Holmes is able to deduce the route taken by the killer by residue left from his shoe when he kicked in the reporter's door. Time to check the surveillance tapes.

Then Alfredo nominates Holmes to sponsor a young man named Randy. But Holmes says he's too busy.

Watson finds Nelson Maddox on the surveillance video and recognizes him . . . Because he had been a "friend" of Chloe's. When she goes to see Chloe again, Chloe tells Watson her confidentiality agreement means she cannot mention Chloe in connection with Maddox. So if they want to bring Maddox to Gregson's attention, Holmes and Watson will have to take another avenue.

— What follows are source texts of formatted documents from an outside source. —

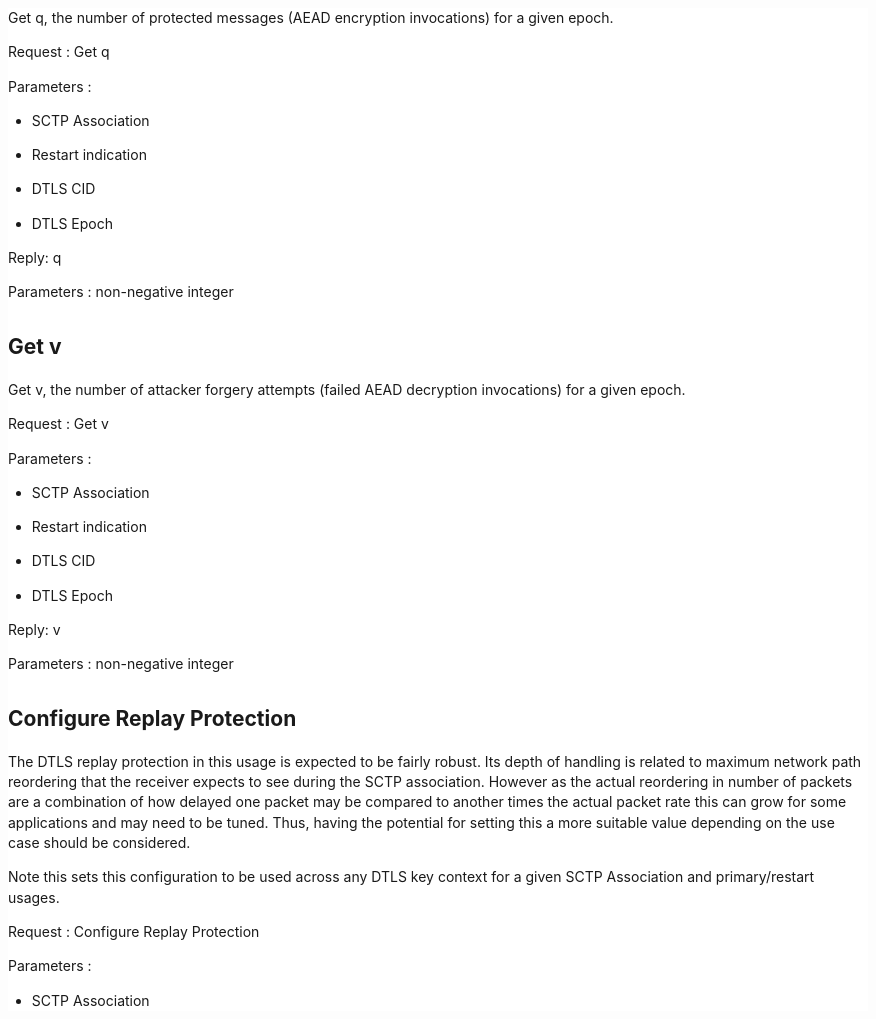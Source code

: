 Get q, the number of protected messages (AEAD encryption invocations) for
a given epoch.

Request : Get q

Parameters :

* SCTP Association

* Restart indication

* DTLS CID

* DTLS Epoch

Reply: q

Parameters : non-negative integer

## Get v

Get v, the number of attacker forgery attempts
(failed AEAD decryption invocations) for a given epoch.

Request : Get v

Parameters :

* SCTP Association

* Restart indication

* DTLS CID

* DTLS Epoch

Reply: v

Parameters : non-negative integer


## Configure Replay Protection

The DTLS replay protection in this usage is expected to be fairly
robust. Its depth of handling is related to maximum network path
reordering that the receiver expects to see during the SCTP
association. However as the actual reordering in number of packets are
a combination of how delayed one packet may be compared to another
times the actual packet rate this can grow for some applications and
may need to be tuned. Thus, having the potential for setting this a
more suitable value depending on the use case should be considered.

Note this sets this configuration to be used across any DTLS key
context for a given SCTP Association and primary/restart usages.

Request : Configure Replay Protection

Parameters :

* SCTP Association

They do, and the end result is discovering Maddox is an artist (so says Weiss, who remembers Maddox from one of the charity fundraisers—he'd come as a guest of Hauser) and then finding Maddox's body in the Dumpster of an art gallery.

In Maddox's car: the gun and rope matching Hauser's and the reporter's murders.

Turns out the gallery is a money laundering front. Because Weiss has been embezzling from the charity. And Hauser had spilled the beans about this to the reporter as a kind of confessional prior to his planned suicide.

And Bell is offered a job in the "Demographics Unit" where he can keep an eye on "certain groups" to help protect NYC from any terrorist attacks.

Plus, Holmes invites Randy over. Because, as Alfredo pointed out to him, he's gotten a lot out of the program and now it's time to give back.

Though the conversations between Holmes and Alfredo this episode were a bit heavy handed, they drove the character development home: Holmes used not to care about other people, or at the very least not so much that it interfered with his work or preyed on his mind. But now . . . He's changed. He's made human connections. While before he could put himself in the shoes and mindset of the criminals he sought, and also the victims, now Holmes's capacity for empathy is expanding. And he's finding it a tad unnerving.

So it's good to see this, and even good to verbalize it a bit. Though maybe we didn't need Alfredo to be quite so on-the-nose with it. (But that's just me. I hate it when I feel like the writers are trying to explain something to me that shouldn't have to be explained. After all, if you write the character well enough, I'll get what's going on without you having to point it out in dialogue.)

Overall, a good episode, though it returned to the old formula. But nice additions of having one of Watson's old clients turn up, and of showing Holmes's emotional progress.